_PROBLEM STATEMENT_.
Without including any pictures, copy each entry below exactly.

:: RECORDS SHOWN ::

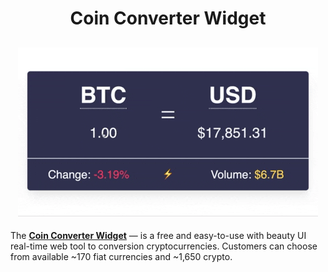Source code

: <h1 align="center">Coin Converter Widget</h1>

<h2 align="center">
    <a href="https://co-w.io"><img src="./anim.gif" alt="Coin Converter Widget"></a>
</h2>

The __[Coin Converter Widget](https://co-w.io)__ — is a free and easy-to-use with beauty UI real-time web tool to conversion cryptocurrencies. Customers can choose from available ~170 fiat currencies and ~1,650 crypto.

:::

_RESULT OF THIS EXERCISE_.
Source code

: <h1 align="center">Coin Converter Widget</h1>

<h2 align="center">
    <a href="https://co-w.io"><img src="./anim.gif" alt="Coin Converter Widget"></a>
</h2>

The __[Coin Converter Widget](https://co-w.io)__ — is a free and easy-to-use with beauty UI real-time web tool to conversion cryptocurrencies. Customers can choose from available ~170 fiat currencies and ~1,650 crypto.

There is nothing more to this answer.